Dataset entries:
* * *

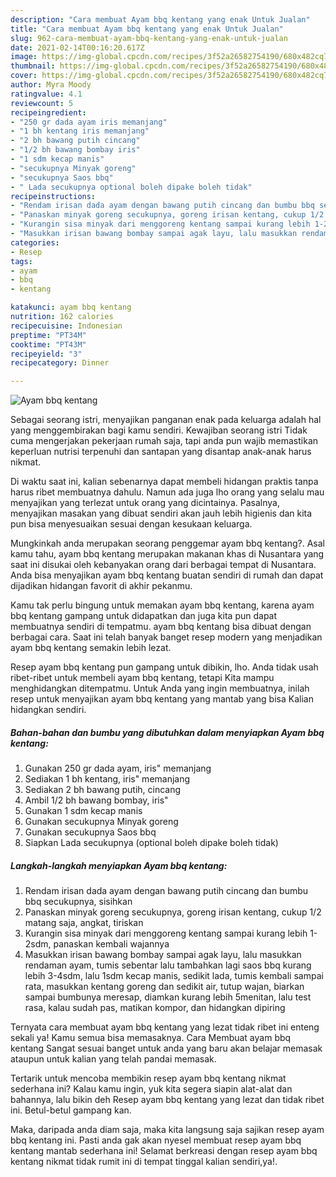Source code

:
 ```yaml
---
description: "Cara membuat Ayam bbq kentang yang enak Untuk Jualan"
title: "Cara membuat Ayam bbq kentang yang enak Untuk Jualan"
slug: 962-cara-membuat-ayam-bbq-kentang-yang-enak-untuk-jualan
date: 2021-02-14T00:16:20.617Z
image: https://img-global.cpcdn.com/recipes/3f52a26582754190/680x482cq70/ayam-bbq-kentang-foto-resep-utama.jpg
thumbnail: https://img-global.cpcdn.com/recipes/3f52a26582754190/680x482cq70/ayam-bbq-kentang-foto-resep-utama.jpg
cover: https://img-global.cpcdn.com/recipes/3f52a26582754190/680x482cq70/ayam-bbq-kentang-foto-resep-utama.jpg
author: Myra Moody
ratingvalue: 4.1
reviewcount: 5
recipeingredient:
- "250 gr dada ayam iris memanjang"
- "1 bh kentang iris memanjang"
- "2 bh bawang putih cincang"
- "1/2 bh bawang bombay iris"
- "1 sdm kecap manis"
- "secukupnya Minyak goreng"
- "secukupnya Saos bbq"
- " Lada secukupnya optional boleh dipake boleh tidak"
recipeinstructions:
- "Rendam irisan dada ayam dengan bawang putih cincang dan bumbu bbq secukupnya, sisihkan"
- "Panaskan minyak goreng secukupnya, goreng irisan kentang, cukup 1/2 matang saja, angkat, tiriskan"
- "Kurangin sisa minyak dari menggoreng kentang sampai kurang lebih 1-2sdm, panaskan kembali wajannya"
- "Masukkan irisan bawang bombay sampai agak layu, lalu masukkan rendaman ayam, tumis sebentar lalu tambahkan lagi saos bbq kurang lebih 3-4sdm, lalu 1sdm kecap manis, sedikit lada, tumis kembali sampai rata, masukkan kentang goreng dan sedikit air, tutup wajan, biarkan sampai bumbunya meresap, diamkan kurang lebih 5menitan, lalu test rasa, kalau sudah pas, matikan kompor, dan hidangkan dipiring"
categories:
- Resep
tags:
- ayam
- bbq
- kentang

katakunci: ayam bbq kentang 
nutrition: 162 calories
recipecuisine: Indonesian
preptime: "PT34M"
cooktime: "PT43M"
recipeyield: "3"
recipecategory: Dinner

---
```



![Ayam bbq kentang](https://img-global.cpcdn.com/recipes/3f52a26582754190/680x482cq70/ayam-bbq-kentang-foto-resep-utama.jpg)

Sebagai seorang istri, menyajikan panganan enak pada keluarga adalah hal yang menggembirakan bagi kamu sendiri. Kewajiban seorang istri Tidak cuma mengerjakan pekerjaan rumah saja, tapi anda pun wajib memastikan keperluan nutrisi terpenuhi dan santapan yang disantap anak-anak harus nikmat.

Di waktu  saat ini, kalian sebenarnya dapat membeli hidangan praktis tanpa harus ribet membuatnya dahulu. Namun ada juga lho orang yang selalu mau menyajikan yang terlezat untuk orang yang dicintainya. Pasalnya, menyajikan masakan yang dibuat sendiri akan jauh lebih higienis dan kita pun bisa menyesuaikan sesuai dengan kesukaan keluarga. 



Mungkinkah anda merupakan seorang penggemar ayam bbq kentang?. Asal kamu tahu, ayam bbq kentang merupakan makanan khas di Nusantara yang saat ini disukai oleh kebanyakan orang dari berbagai tempat di Nusantara. Anda bisa menyajikan ayam bbq kentang buatan sendiri di rumah dan dapat dijadikan hidangan favorit di akhir pekanmu.

Kamu tak perlu bingung untuk memakan ayam bbq kentang, karena ayam bbq kentang gampang untuk didapatkan dan juga kita pun dapat membuatnya sendiri di tempatmu. ayam bbq kentang bisa dibuat dengan berbagai cara. Saat ini telah banyak banget resep modern yang menjadikan ayam bbq kentang semakin lebih lezat.

Resep ayam bbq kentang pun gampang untuk dibikin, lho. Anda tidak usah ribet-ribet untuk membeli ayam bbq kentang, tetapi Kita mampu menghidangkan ditempatmu. Untuk Anda yang ingin membuatnya, inilah resep untuk menyajikan ayam bbq kentang yang mantab yang bisa Kalian hidangkan sendiri.

<!--inarticleads1-->

##### Bahan-bahan dan bumbu yang dibutuhkan dalam menyiapkan Ayam bbq kentang:

1. Gunakan 250 gr dada ayam, iris&#34; memanjang
1. Sediakan 1 bh kentang, iris&#34; memanjang
1. Sediakan 2 bh bawang putih, cincang
1. Ambil 1/2 bh bawang bombay, iris&#34;
1. Gunakan 1 sdm kecap manis
1. Gunakan secukupnya Minyak goreng
1. Gunakan secukupnya Saos bbq
1. Siapkan  Lada secukupnya (optional boleh dipake boleh tidak)




<!--inarticleads2-->

##### Langkah-langkah menyiapkan Ayam bbq kentang:

1. Rendam irisan dada ayam dengan bawang putih cincang dan bumbu bbq secukupnya, sisihkan
1. Panaskan minyak goreng secukupnya, goreng irisan kentang, cukup 1/2 matang saja, angkat, tiriskan
1. Kurangin sisa minyak dari menggoreng kentang sampai kurang lebih 1-2sdm, panaskan kembali wajannya
1. Masukkan irisan bawang bombay sampai agak layu, lalu masukkan rendaman ayam, tumis sebentar lalu tambahkan lagi saos bbq kurang lebih 3-4sdm, lalu 1sdm kecap manis, sedikit lada, tumis kembali sampai rata, masukkan kentang goreng dan sedikit air, tutup wajan, biarkan sampai bumbunya meresap, diamkan kurang lebih 5menitan, lalu test rasa, kalau sudah pas, matikan kompor, dan hidangkan dipiring




Ternyata cara membuat ayam bbq kentang yang lezat tidak ribet ini enteng sekali ya! Kamu semua bisa memasaknya. Cara Membuat ayam bbq kentang Sangat sesuai banget untuk anda yang baru akan belajar memasak ataupun untuk kalian yang telah pandai memasak.

Tertarik untuk mencoba membikin resep ayam bbq kentang nikmat sederhana ini? Kalau kamu ingin, yuk kita segera siapin alat-alat dan bahannya, lalu bikin deh Resep ayam bbq kentang yang lezat dan tidak ribet ini. Betul-betul gampang kan. 

Maka, daripada anda diam saja, maka kita langsung saja sajikan resep ayam bbq kentang ini. Pasti anda gak akan nyesel membuat resep ayam bbq kentang mantab sederhana ini! Selamat berkreasi dengan resep ayam bbq kentang nikmat tidak rumit ini di tempat tinggal kalian sendiri,ya!.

* * *

Exercise aim:
Set down only the line containing "1. Sediakan 1 bh kentang, iris&#34; memanjang" and the lines after it through the end, exactly as they appear above.

Your solution:
1. Sediakan 1 bh kentang, iris&#34; memanjang
1. Sediakan 2 bh bawang putih, cincang
1. Ambil 1/2 bh bawang bombay, iris&#34;
1. Gunakan 1 sdm kecap manis
1. Gunakan secukupnya Minyak goreng
1. Gunakan secukupnya Saos bbq
1. Siapkan  Lada secukupnya (optional boleh dipake boleh tidak)




<!--inarticleads2-->

##### Langkah-langkah menyiapkan Ayam bbq kentang:

1. Rendam irisan dada ayam dengan bawang putih cincang dan bumbu bbq secukupnya, sisihkan
1. Panaskan minyak goreng secukupnya, goreng irisan kentang, cukup 1/2 matang saja, angkat, tiriskan
1. Kurangin sisa minyak dari menggoreng kentang sampai kurang lebih 1-2sdm, panaskan kembali wajannya
1. Masukkan irisan bawang bombay sampai agak layu, lalu masukkan rendaman ayam, tumis sebentar lalu tambahkan lagi saos bbq kurang lebih 3-4sdm, lalu 1sdm kecap manis, sedikit lada, tumis kembali sampai rata, masukkan kentang goreng dan sedikit air, tutup wajan, biarkan sampai bumbunya meresap, diamkan kurang lebih 5menitan, lalu test rasa, kalau sudah pas, matikan kompor, dan hidangkan dipiring




Ternyata cara membuat ayam bbq kentang yang lezat tidak ribet ini enteng sekali ya! Kamu semua bisa memasaknya. Cara Membuat ayam bbq kentang Sangat sesuai banget untuk anda yang baru akan belajar memasak ataupun untuk kalian yang telah pandai memasak.

Tertarik untuk mencoba membikin resep ayam bbq kentang nikmat sederhana ini? Kalau kamu ingin, yuk kita segera siapin alat-alat dan bahannya, lalu bikin deh Resep ayam bbq kentang yang lezat dan tidak ribet ini. Betul-betul gampang kan. 

Maka, daripada anda diam saja, maka kita langsung saja sajikan resep ayam bbq kentang ini. Pasti anda gak akan nyesel membuat resep ayam bbq kentang mantab sederhana ini! Selamat berkreasi dengan resep ayam bbq kentang nikmat tidak rumit ini di tempat tinggal kalian sendiri,ya!.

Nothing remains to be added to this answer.